Mientras esos días terribles llegan, el régimen venezolano, a sabiendas de sus muy limitada posibilidades para enfrentar la plaga con éxito, ha recurrido a su mejor recurso, la eficacia de sus mecanismos represivos, y mediante el empleo de ellos obligar a la población a encerrarse dentro de las cuatro paredes de sus viviendas y someterse a los deprimentes efectos que acarrea una cuarentena que hoy en día se presume indefinida. O sea, hasta que se produzca el milagro de la multiplicación de los panes y los peces al revés, o hasta que el virus finalmente comience a extenderse sin tregua ni medida.

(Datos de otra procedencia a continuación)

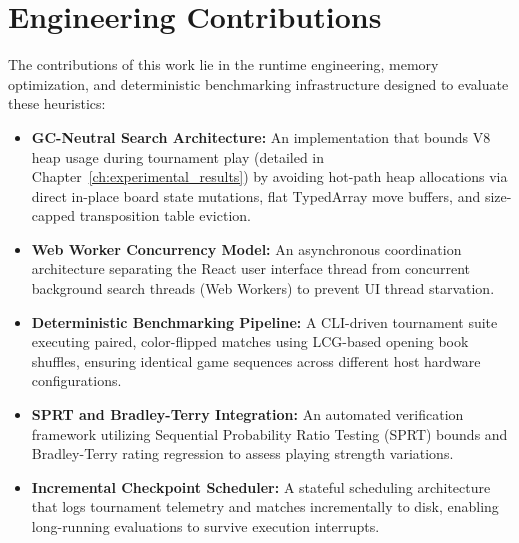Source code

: \section{Engineering Contributions}
The contributions of this work lie in the runtime engineering, memory optimization, and deterministic benchmarking infrastructure designed to evaluate these heuristics:
\begin{itemize}
    \item \textbf{GC-Neutral Search Architecture:} An implementation that bounds V8 heap usage during tournament play (detailed in Chapter~\ref{ch:experimental_results}) by avoiding hot-path heap allocations via direct in-place board state mutations, flat TypedArray move buffers, and size-capped transposition table eviction.
    \item \textbf{Web Worker Concurrency Model:} An asynchronous coordination architecture separating the React user interface thread from concurrent background search threads (Web Workers) to prevent UI thread starvation.
    \item \textbf{Deterministic Benchmarking Pipeline:} A CLI-driven tournament suite executing paired, color-flipped matches using LCG-based opening book shuffles, ensuring identical game sequences across different host hardware configurations.
    \item \textbf{SPRT and Bradley-Terry Integration:} An automated verification framework utilizing Sequential Probability Ratio Testing (SPRT) bounds and Bradley-Terry rating regression to assess playing strength variations.
    \item \textbf{Incremental Checkpoint Scheduler:} A stateful scheduling architecture that logs tournament telemetry and matches incrementally to disk, enabling long-running evaluations to survive execution interrupts.
\end{itemize}


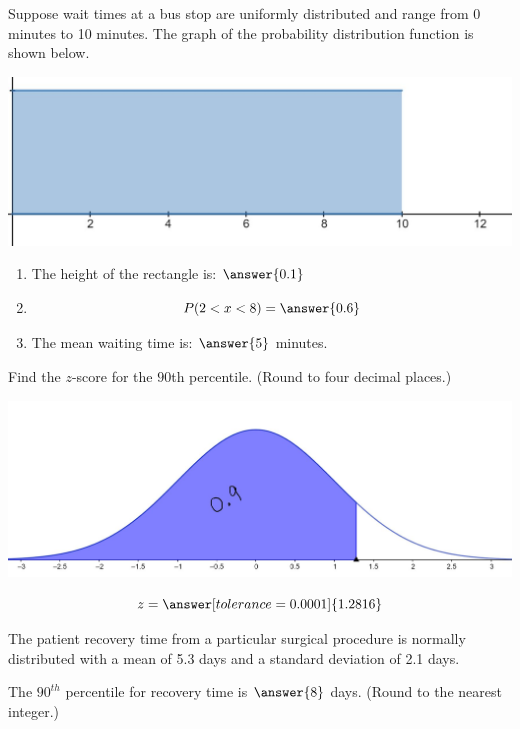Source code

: \documentclass{ximera}
\begin{document}
\begin{problem}\label{prob:exam2prob5}
Suppose wait times at a bus stop are uniformly distributed and range from 0 minutes to 10 minutes.  The graph of the probability distribution function is shown below.
\begin{image}
\includegraphics{test2waittime.JPG}
\end{image}
\begin{enumerate}
    \item The height of the rectangle is: $\answer{0.1}$
    \item 
    $$P(2<x<8)=\answer{0.6}$$
    \item 
    The mean waiting time is: $\answer{5}$ minutes.
\end{enumerate}
\end{problem}

\begin{problem}\label{prob:exam2prob6}
Find the $z$-score for the $90$th percentile.  (Round to four decimal places.)
\begin{image}
\includegraphics{test290thpercentile.JPG}
\end{image}
$$z=\answer[tolerance=0.0001]{1.2816}$$
\end{problem}

\begin{problem}\label{prob:exam2prob7}
The patient recovery time from a particular surgical
procedure is normally distributed with a mean of 5.3 days and a standard deviation of 2.1 days.  

The $90^{th}$ percentile for recovery time is $\answer{8}$ days. (Round to the nearest integer.)
\end{problem}
\end{document}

Ante esta eventualidad, si no se produce el milagro, cabe preguntarse ¿qué pasará realmente entonces en esta Venezuela que ha pasado del desmesurado consumismo del “está barato, dame dos”, al no hay esto ni aquello y cuando lo hay no hay cómo pagarlo? ¿Qué podría hacer uno si el ensañamiento con que el virus se propaga en otras latitudes sigue ese patrón entre nosotros? En ese caso, ¿cuáles serían nuestras alternativas, salir a la calle como sea en busca de remedios y alimentos a riesgo tarde o temprano de contagiarnos, o refugiarnos en una cuarentena sin fin y morir de soledad, desesperación y falta de todo? Una encrucijada ante la cual, después de 21 años de revolución bolivariana, uno llega a la conclusión de que la vida de todos pende en Venezuela de la muy vaporosa ilusión de salvar la vida gracias a un simple golpe de dados, ¡ah, qué grande fuiste Mallarmé!, o resignarse a caer víctima de los estragos de estas dos atroces plagas que nos ha tocado sufrir.

¿Por qué decimos esto? Quizá porque después de 18 días de cuarentena, este es el mal pensamiento que cada tantos minutos de confinamiento nos asalta sin piedad.